Get hands-on experience with 20+ free Google Cloud products and $300 in free credit for new customers.

Composer Airflow Dataset Error

wdrdg_0-1746810173281.png

Hi there! We met a scheduler error in Composer Airflow where scheduler does not work can continuously meet such errors if we submit DAGs with Dataset Trigger.

0 6 530
6 REPLIES 6

Hi wdrdg, This kind of scheduler error with Airflow + Composer when using Dataset Triggers can sometimes be related to:
– Airflow version mismatch (older versions may not fully support Dataset Triggers)
– Bugs in dataset dependency resolution (especially if mixing DAGs and datasets across environments)
– Resource constraints in the Composer environment (check Cloud Logging for scheduler memory/cpu errors)

I recommend:
Confirm your Composer Airflow version — upgrade to at least Airflow 2.5+ if not already.
Check the exact stack trace (your screenshot shows a type comparison error — maybe related to how datasets are linked).
Test with a minimal DAG+Dataset setup to isolate the failing trigger pattern.

Hi @a_aleinikov !

Thanks for your response. In my case, the version is 2.9.1. We have a DAG A with 2 Datasets to trigger it, which can run. However, if we create another DAG B with another 2 Datasets to trigger it, it will cause the scheduler error showing in the screenshot. 

Maybe the way we defined the Dataset has something wrong?

Hi @wdrdg,

Welcome to Google Cloud Community!

The error you’re encountering means that Airflow's scheduler, specifically when trying to calculate the data interval for a DAG run triggered by datasets, encountered a situation where it needed to find the minimum value (min()) in a list (start_dates). However, this list contained at least two None values (or only None values). Python's min() function cannot compare None with None (or None with a date/time object) using the less-than operator (<), hence the TypeError.

When a DAG is triggered by datasets, Airflow needs to determine the appropriate data_interval_start and data_interval_end for the triggered DAG run. This often involves looking at:

  1. The timestamps of the triggering dataset events.
  2. The DAG's own start_date.
  3. The DAG's schedule/timetable logic (even if primarily dataset-driven, some base logic applies).

The min(start_dates) call likely occurs when the timetable logic tries to determine the earliest possible start point for the data interval based on available information. If crucial date/time information is missing (resulting in None), this error occurs.

Based on the error and your description (it works with DAG A, breaks when adding DAG B), here’s the workaround that you may try:

  1. Ensure DAG B has a valid, concrete start_date defined.

    Even though the DAG is triggered by datasets, the underlying timetable logic might still require a valid start_date for initialization or edge cases.
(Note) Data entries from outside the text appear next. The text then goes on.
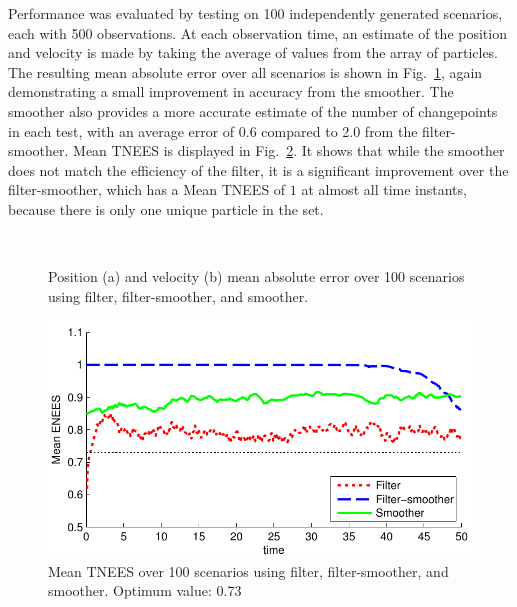 \documentclass[peerreview,11pt,draftcls,onecolumn]{IEEEtran}
\begin{document}
%
Performance was evaluated by testing on 100 independently generated scenarios, each with 500 observations. At each observation time, an estimate of the position and velocity is made by taking the average of values from the array of particles. The resulting mean absolute error over all scenarios is shown in Fig.~\ref{fig:tracking_rmse}, again demonstrating a small improvement in accuracy from the smoother. The smoother also provides a more accurate estimate of the number of changepoints in each test, with an average error of 0.6 compared to 2.0 from the filter-smoother. Mean TNEES is displayed in Fig.~\ref{fig:tracking_mtnees}. It shows that while the smoother does not match the efficiency of the filter, it is a significant improvement over the filter-smoother, which has a Mean TNEES of $1$ at almost all time instants, because there is only one unique particle in the set. %
%
\begin{figure}[!t]
\centering
{} \\
\caption{Position (a) and velocity (b) mean absolute error over 100 scenarios using filter, filter-smoother, and smoother.}
\label{fig:tracking_rmse}
\end{figure}
%
\begin{figure}[!t]
\centering
\includegraphics[width=0.45\columnwidth]{tracking_mtnees.pdf}
\caption{Mean TNEES over 100 scenarios using filter, filter-smoother, and smoother. Optimum value: 0.73}
\label{fig:tracking_mtnees}
\end{figure}
\end{document}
If DAG B's start_date is missing, set to None, or perhaps set to pendulum.DateTime.min incorrectly, it could lead to None values during interval calculation.

  2. Ensure the schedule parameter in DAG B is set only to the list of Dataset objects that should trigger it. Do not mix it with cron strings or timedeltas directly in the schedule parameter if it's purely dataset-driven. 

    Mixing dataset triggers with traditional schedules in the schedule parameter, or having schedule=None when it should be the list of datasets (for Airflow >= 2.4), might confuse the timetable. Or, if using Airflow < 2.4, incorrectly setting schedule when using trigger_rule with datasets. Given Composer 2.9.1 uses a recent Airflow version, the list method is correct.

  3. Check the Dataset Events in the Airflow UI (Browse -> Datasets -> select your dataset -> Events). See if the timestamps look correct for the events related to DAG B's datasets. Ensure the tasks producing the datasets for DAG B are correctly signaling the update.

    While less common, it's conceivable that the dataset events triggering DAG B somehow got recorded without proper timestamps, leading to None values when the scheduler processes them. This could indicate an issue with the tasks updating those datasets or a deeper Airflow bug.

  4. Check the Airflow GitHub issues and Google Cloud Composer release notes/issue tracker for similar TypeError problems related to datasets in your specific version. Consider upgrading Composer/Airflow if a fix is available in a later version.

    There might be a subtle bug in Airflow 2.9.1 (or the specific Composer image version) related to handling multiple dataset-triggered DAGs, especially concerning how their start dates or event times interact within the scheduler's timetable logic.

Was this helpful? If so, please accept this answer as “Solution”. If you need additional assistance, reply here within 2 business days and I’ll be happy to help.

 
 
 
 
 

 

 

Thanks for your reply! We re-deploy the dag and the new dag runs well with Dataset. However, for the old one, I paused it and it showed "6 of 6 Dataset updated". If I unpaused it, the scheduler will get the same issue. I have defined the start_date and the Datasets have the updated event records. Do you know what is the issue there?

 I still have the issue.

My DAG A updates two Datasets and DAG B is scheduled by these 2 Datasets.  The first run ran successfully but the second run met such errors

For the DAG triggered by datasets I paused it and it showed "6 of 6 Dataset updated". If I unpaused it, the scheduler will get the error. I have defined the start_date and the Datasets have the updated event records. Do you know what is the issue there?